Hafızanızı şöyle bir yoklayın.
Türkiye hangi sıkıntılı dönemden geçerken,
ekonomik kriz yaşarken
cumhurbaşkanı ortaya çıktı ve ulusa güven veren bir konuşma yaptı?
Sezer daha çok varlığıyla yokluğu belli olmayan bir
profil çizdi.
Bu profil de bugünkü iktidarla ilgili değildi.
DSP-MHP-
ANAP koalisyonu döneminde de benzer bir tablo vardı.
Yurtiçinde böyleydi de, yurtdışında farklı mıydı?
Ankara büromuzdan Bülent Aydemir bu sorunun yanıtını aradı.
Sezer cumhurbaşkanı olarak görev yaptığı 7 yıl boyunca yurtdışına sadece 49 kez çıkmış.
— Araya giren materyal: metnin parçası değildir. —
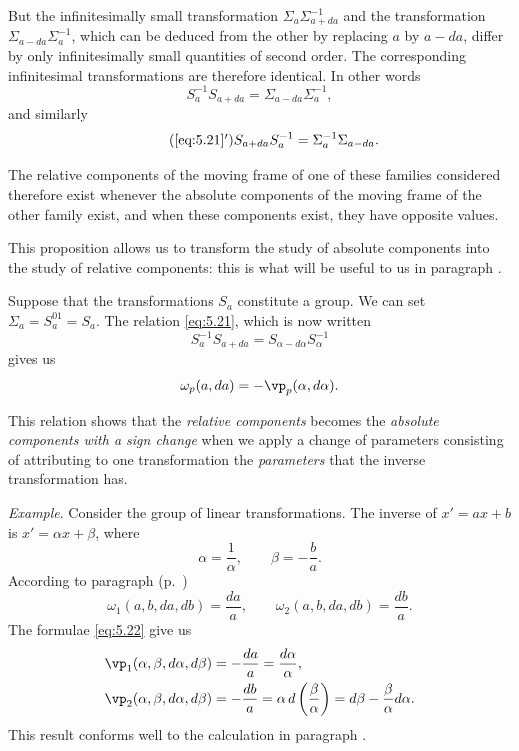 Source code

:But the infinitesimally small transformation $\Sigma_{a}\Sigma_{a+da}^{-1}$ and the transformation $\Sigma_{a-da}\Sigma_{a}^{-1}$, which can be deduced from the other by replacing $a$ by $a-da$, differ by only infinitesimally small quantities of second order. The corresponding infinitesimal transformations are therefore identical. In other words
\begin{equation}
  \label{eq:5.21}
  S_{a}^{-1}S_{a+da}=\Sigma_{a-da}\Sigma_{a}^{-1},
\end{equation}
and similarly
\begin{equation}
  \label{eq:5.21'}\tag{\ref{eq:5.21}$'$}
  S_{a+da}S_{a}^{-1}=\Sigma^{-1}_{a}\Sigma_{a-da}.
\end{equation}

The relative components of the moving frame of one of these families considered therefore exist whenever the absolute components of the moving frame of the other family exist, and when these components exist, they have opposite values.

This proposition allows us to transform the study of absolute components into the study of relative components: this is what will be useful to us in paragraph .

Suppose that the transformations $S_{a}$ constitute a group. We can set $\Sigma_{a}=S_{a}^{01}=S_{a}$. The relation \eqref{eq:5.21}, which is now written
\[
S_{a}^{-1}S_{a+da}=S_{\alpha-d\alpha}S_{\alpha}^{-1}
\]
gives us
\begin{equation}
  \label{eq:5.22}
  \omega_{p}(a,da)=-\vp_{p}(\alpha,d\alpha).
\end{equation}

This relation shows that the \emph{relative components} becomes the \emph{absolute components with a sign change} when we apply a change of parameters consisting of attributing to one transformation the \emph{parameters} that the inverse transformation has.

\somespace

{\small
\emph{Example}. Consider the group of linear transformations. The inverse of $x'=ax+b$ is $x'=\alpha x+\beta$, where
\[
\alpha=\frac{1}{\alpha},\qquad \beta=-\frac{b}{a}.
\]
According to paragraph  (p.~\pageref{sec:71})
\[
\omega_{1}(a,b,da,db)=\frac{da}{a},\qquad \omega_{2}(a,b,da,db)=\frac{db}{a}.
\]
The formulae \eqref{eq:5.22} give us
\begin{align*}
  \vp_{1}(\alpha,\beta,d\alpha,d\beta)&=-\frac{da}{a}=\frac{d\alpha}{\alpha},\\
  \vp_{2}(\alpha,\beta,d\alpha,d\beta)&=-\frac{db}{a}=\alpha\,d\left(\frac{\beta}{\alpha}\right)=d\beta-\frac{\beta}{\alpha}d\alpha.
\end{align*}
This result conforms well to the calculation in paragraph .
}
Zorunlu olmadıkça yurtiçinde bile geziye çıkmayan Sezer,
Amerika Birleşik Devletleri'ne sadece bir kez, o da
Birleşmiş Milletler Zirvesi için gitmiş.
Azerbaycan'a beş kez,
Gürcistan ve Bulgaristan'a üçer kez, Almanya'ya ise bir kez ziyarette bulunmuş.
İki kez
Avrupa Birliği Zirvesi'ne katılan
Ahmet Necdet Sezer,
Belçika,
Fransa,
Avusturya gibi ülkelere hiç gitmemiş.
Yani daha çok kendisini Çankaya'ya kapatmış, dünyayla ilişkisini kesmiş.
Ekonomik ilişkilerin hızla küreselleştiği bir dünyada bir devlet başkanının başka ülkeler yokmuş gibi davranması ne kadar sağlıklıdır, tartışılır.
Türkiye bölgede lider rolüne soyunacak,
Avrupa Birliği hedefini ısrarla sürdürecekse, bunu cumhurbaşkanından işadamına kadar genel bir seferberlikle yapacaktır.
Cumhurbaşkanı sadece ülkeler arası ilişkileri geliştirmek için değil, Türk işadamlarının
yabancı ülkelerdeki girişimlerine
destek olmak için de aktif olmak durumundadır.
Cumhurbaşkanlığı tartışmalarına böyle bir bakış açısıyla bakmakta da yarar var diyorum.